# Problem statement
Retype the listing without any alteration.

# Raw data
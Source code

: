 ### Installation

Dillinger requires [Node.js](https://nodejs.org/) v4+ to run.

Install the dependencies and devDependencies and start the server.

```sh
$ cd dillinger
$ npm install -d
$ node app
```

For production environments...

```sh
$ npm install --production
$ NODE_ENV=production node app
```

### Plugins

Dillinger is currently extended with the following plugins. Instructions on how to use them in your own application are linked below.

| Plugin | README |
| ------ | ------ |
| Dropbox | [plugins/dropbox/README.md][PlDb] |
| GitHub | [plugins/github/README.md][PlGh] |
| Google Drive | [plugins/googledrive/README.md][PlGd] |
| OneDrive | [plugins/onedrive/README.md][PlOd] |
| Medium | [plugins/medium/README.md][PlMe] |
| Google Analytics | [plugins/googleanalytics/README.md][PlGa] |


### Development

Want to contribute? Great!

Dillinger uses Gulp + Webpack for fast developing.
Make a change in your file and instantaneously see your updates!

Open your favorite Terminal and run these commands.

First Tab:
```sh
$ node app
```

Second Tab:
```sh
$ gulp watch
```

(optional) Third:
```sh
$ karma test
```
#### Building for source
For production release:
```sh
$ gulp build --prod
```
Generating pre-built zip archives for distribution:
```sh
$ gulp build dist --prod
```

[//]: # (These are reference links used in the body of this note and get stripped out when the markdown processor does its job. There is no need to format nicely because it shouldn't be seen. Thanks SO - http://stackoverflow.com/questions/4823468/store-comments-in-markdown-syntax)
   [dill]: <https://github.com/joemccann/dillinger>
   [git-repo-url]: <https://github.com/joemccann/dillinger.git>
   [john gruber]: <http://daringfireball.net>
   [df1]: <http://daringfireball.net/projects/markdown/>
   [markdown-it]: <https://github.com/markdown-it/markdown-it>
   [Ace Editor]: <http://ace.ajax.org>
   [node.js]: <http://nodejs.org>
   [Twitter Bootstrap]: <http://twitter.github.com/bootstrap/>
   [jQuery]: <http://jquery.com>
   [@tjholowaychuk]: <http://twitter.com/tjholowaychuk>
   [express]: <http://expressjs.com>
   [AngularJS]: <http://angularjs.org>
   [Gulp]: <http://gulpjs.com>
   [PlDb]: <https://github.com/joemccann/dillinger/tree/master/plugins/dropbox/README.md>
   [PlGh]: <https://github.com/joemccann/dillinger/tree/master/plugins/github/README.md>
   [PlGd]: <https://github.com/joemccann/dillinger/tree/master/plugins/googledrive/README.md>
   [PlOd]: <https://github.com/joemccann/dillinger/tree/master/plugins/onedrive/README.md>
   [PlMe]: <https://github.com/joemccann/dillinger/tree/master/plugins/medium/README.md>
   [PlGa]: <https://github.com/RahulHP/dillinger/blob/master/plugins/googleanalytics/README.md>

# Your solution
Source code

: ### Installation

Dillinger requires [Node.js](https://nodejs.org/) v4+ to run.

Install the dependencies and devDependencies and start the server.

```sh
$ cd dillinger
$ npm install -d
$ node app
```

For production environments...

```sh
$ npm install --production
$ NODE_ENV=production node app
```

### Plugins

Dillinger is currently extended with the following plugins. Instructions on how to use them in your own application are linked below.

| Plugin | README |
| ------ | ------ |
| Dropbox | [plugins/dropbox/README.md][PlDb] |
| GitHub | [plugins/github/README.md][PlGh] |
| Google Drive | [plugins/googledrive/README.md][PlGd] |
| OneDrive | [plugins/onedrive/README.md][PlOd] |
| Medium | [plugins/medium/README.md][PlMe] |
| Google Analytics | [plugins/googleanalytics/README.md][PlGa] |


### Development

Want to contribute? Great!

Dillinger uses Gulp + Webpack for fast developing.
Make a change in your file and instantaneously see your updates!

Open your favorite Terminal and run these commands.

First Tab:
```sh
$ node app
```

Second Tab:
```sh
$ gulp watch
```

(optional) Third:
```sh
$ karma test
```
#### Building for source
For production release:
```sh
$ gulp build --prod
```
Generating pre-built zip archives for distribution:
```sh
$ gulp build dist --prod
```

[//]: # (These are reference links used in the body of this note and get stripped out when the markdown processor does its job. There is no need to format nicely because it shouldn't be seen. Thanks SO - http://stackoverflow.com/questions/4823468/store-comments-in-markdown-syntax)
   [dill]: <https://github.com/joemccann/dillinger>
   [git-repo-url]: <https://github.com/joemccann/dillinger.git>
   [john gruber]: <http://daringfireball.net>
   [df1]: <http://daringfireball.net/projects/markdown/>
   [markdown-it]: <https://github.com/markdown-it/markdown-it>
   [Ace Editor]: <http://ace.ajax.org>
   [node.js]: <http://nodejs.org>
   [Twitter Bootstrap]: <http://twitter.github.com/bootstrap/>
   [jQuery]: <http://jquery.com>
   [@tjholowaychuk]: <http://twitter.com/tjholowaychuk>
   [express]: <http://expressjs.com>
   [AngularJS]: <http://angularjs.org>
   [Gulp]: <http://gulpjs.com>
   [PlDb]: <https://github.com/joemccann/dillinger/tree/master/plugins/dropbox/README.md>
   [PlGh]: <https://github.com/joemccann/dillinger/tree/master/plugins/github/README.md>
   [PlGd]: <https://github.com/joemccann/dillinger/tree/master/plugins/googledrive/README.md>
   [PlOd]: <https://github.com/joemccann/dillinger/tree/master/plugins/onedrive/README.md>
   [PlMe]: <https://github.com/joemccann/dillinger/tree/master/plugins/medium/README.md>
   [PlGa]: <https://github.com/RahulHP/dillinger/blob/master/plugins/googleanalytics/README.md>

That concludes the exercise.